Earlier this year the Republic of Ireland announced plans for a National Center for Research and Remembrance located at a former Magdalen Laundry in Dublin. It is envisioned as “a site of national conscience” to remember not only those women forced to work in the network of 10 laundries, but also the women and children abused at Mother and Baby Homes, industrial schools, reformatories, and other institutions, mostly run by the Catholic Church but licensed and funded by the Irish state. The proposal calls for a museum and exhibit space, research center, and space “for reflection and remembrance.”

In October, the Irish government introduced an online service that for the first time will provide access to birth certificates and other early life information for people adopted, boarded out, or subject to other illegal birth registration practices, usually through the institutions mentioned above. More than 16,000 people have expressed a preference to see the previously hidden details, and they are likely to include some of the at least 2,000 children sent from Ireland to the United States from the 1940s through the 1970s.

Additional corrective measures, including financial restitution, have resulted from five major investigations of institutional and gender-based abuses in the Irish state and Northern Ireland, still part of Great Britain, over the last 20 years. If this sounds like Ireland is coming to grips with its century-old legacy of civil and human rights abuses of women and children, that would be only partly correct, according to survivors and their advocates. These government responses “have frequently hampered or excluded other avenues of accountability that should ordinarily be available in the democratic state,” write the three co-editors of Redress: Ireland’s Institutions and Transitional Justice. The collection of two dozen essays by survivors, including several in the United States, scholars, and journalists from both sides of the Atlantic was published in May by University College Dublin Press. The  U.S. release is expected by the end of the year.

James M. Smith, associate professor in the English department and Irish Studies Program at Boston College, is one of the co-editors and an advocate on these issues for more than 20 years. He published Ireland’s Magdalen Laundries and the Nation’s Architecture of Containment in 2007, in addition to other scholarly articles. Smith is a co-founder of Justice for Magdalenes Research (JFMR), which works to educate the public about such institutions and support surviving women and their families. In 2021, the five members of JFMR also published Ireland and the Magdalene Laundries: A Campaign for Justice, which details their struggle to help bring about an official apology and redress.

This question-and-answer exchange with Smith grew from the U.S. introduction of Redress at Boston College on September 6, 2022, also attended by co-editors Katherine O’Donnell, associate professor School of Philosophy at University of College Dublin, and Maeve O’Rourke, assistant professor at the Irish Center for Human Rights at the University of Galway.

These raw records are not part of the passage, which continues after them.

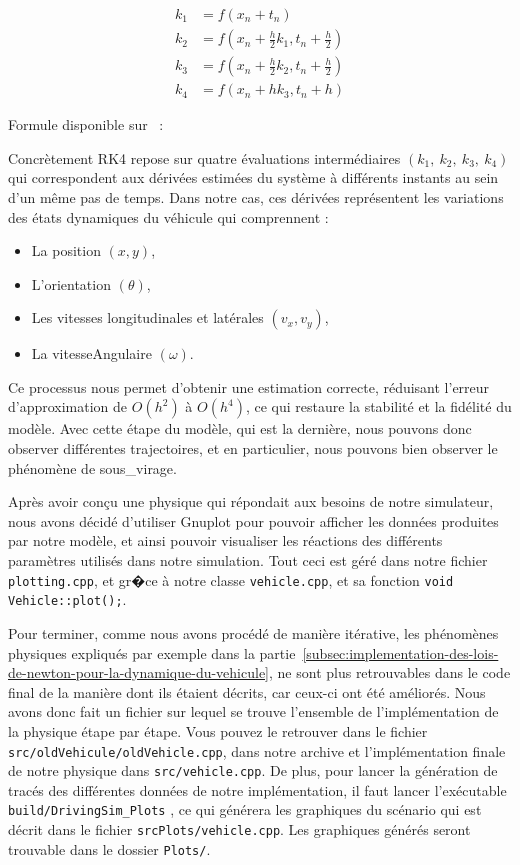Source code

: \begin{align}
    k_1 &= f(x_n+t_n)\\
    k_2 &= f(x_n+ {\frac{h}{2}}k_1, t_n + {\frac{h}{2}})\\
    k_3 &= f(x_n+ {\frac{h}{2}}k_2, t_n + {\frac{h}{2}})\\
    k_4 &= f(x_n+ hk_3, t_n + h)
\end{align}
\begin{center}
    Formule disponible sur ~\cite{RK4}:
\end{center}
Concrètement RK4 repose sur quatre évaluations intermédiaires $(k_1, \ k_2, \ k_3, \ k_4)$ qui correspondent aux
dérivées estimées du système à différents instants au sein d'un même pas de temps.
Dans notre cas, ces dérivées
représentent les variations des états dynamiques du véhicule qui comprennent :

\begin{itemize}
    \item La position $(x,y)$,
    \item L'orientation $(\theta)$,
    \item Les vitesses longitudinales et latérales $(v_x, v_y)$,
    \item La \gls{vitesseAngulaire} $(\omega)$.
\end{itemize}

Ce processus nous permet d'obtenir une estimation correcte, réduisant l'erreur d'approximation de $O(h^2)$ à $O(h^4)$, ce qui restaure la stabilité et la fidélité du modèle.
Avec cette étape du modèle, qui est la dernière, nous pouvons donc observer différentes trajectoires, et en particulier, nous pouvons bien observer le phénomène de \gls{sous_virage}.

Après avoir conçu une physique qui répondait aux besoins de notre simulateur, nous avons décidé d'utiliser \gls{Gnuplot} pour pouvoir afficher les données produites par notre modèle, et ainsi pouvoir visualiser les réactions des différents paramètres utilisés dans notre simulation.
Tout ceci est géré dans notre fichier \texttt{plotting.cpp}, et gr�ce à notre classe \texttt{vehicle.cpp}, et sa fonction \texttt{void Vehicle::plot();}.

Pour terminer, comme nous avons procédé de manière itérative, les phénomènes physiques expliqués par exemple dans la partie~\ref{subsec:implementation-des-lois-de-newton-pour-la-dynamique-du-vehicule}, ne sont plus retrouvables dans le code final de la manière dont ils étaient décrits, car ceux-ci ont été améliorés.
Nous avons donc fait un fichier sur lequel se trouve l'ensemble de l'implémentation de la physique étape par étape.
Vous pouvez le retrouver dans le fichier \texttt{src/oldVehicule/oldVehicle.cpp}, dans notre archive et l'implémentation finale de notre physique dans \texttt{src/vehicle.cpp}.
De plus, pour lancer la génération de tracés des différentes données de notre implémentation, il faut lancer l'exécutable \texttt{build/DrivingSim\_Plots} , ce qui générera les graphiques du scénario qui est décrit dans le fichier \texttt{srcPlots/vehicle.cpp}.
Les graphiques générés seront trouvable dans le dossier \texttt{Plots/}.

The content below was shaped from my Oct. 13 interview with Smith at his BC office and through email exchanges.

HNN: What is transitional justice?

JS: The United Nations’ definition refers to the full range of processes and mechanisms associated with a society’s attempt to address the legacy of large-scale past conflict, repression, violations, and abuses. Scholars frequently describe the approach as comprising four key pillars: truth-telling, accountability, redress and reparation, and guarantees of non-recurrence. It is also important that these pillars should operate simultaneously, not a la carte. It is a holistic approach.  And, it is critical that those who have been affected are placed at the center of the process. Finally, it is an approach founded on the application of international human rights law.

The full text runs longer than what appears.